**Saved data entries**
################

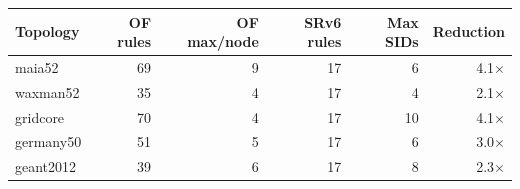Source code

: \begin{tabular}{@{}lrrrrr@{}}
\toprule
Topology & OF rules & OF max/node & SRv6 rules & Max SIDs & Reduction\\
\midrule
maia52 & 69 & 9 & 17 & 6 & 4.1$\times$\\
waxman52 & 35 & 4 & 17 & 4 & 2.1$\times$\\
gridcore & 70 & 4 & 17 & 10 & 4.1$\times$\\
germany50 & 51 & 5 & 17 & 6 & 3.0$\times$\\
geant2012 & 39 & 6 & 17 & 8 & 2.3$\times$\\
\bottomrule
\end{tabular}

################

**Work to be completed**
Among the records, find the lines that contain "times" and copy each of them.

**Answer**
maia52 & 69 & 9 & 17 & 6 & 4.1$\times$\\
waxman52 & 35 & 4 & 17 & 4 & 2.1$\times$\\
gridcore & 70 & 4 & 17 & 10 & 4.1$\times$\\
germany50 & 51 & 5 & 17 & 6 & 3.0$\times$\\
geant2012 & 39 & 6 & 17 & 8 & 2.3$\times$\\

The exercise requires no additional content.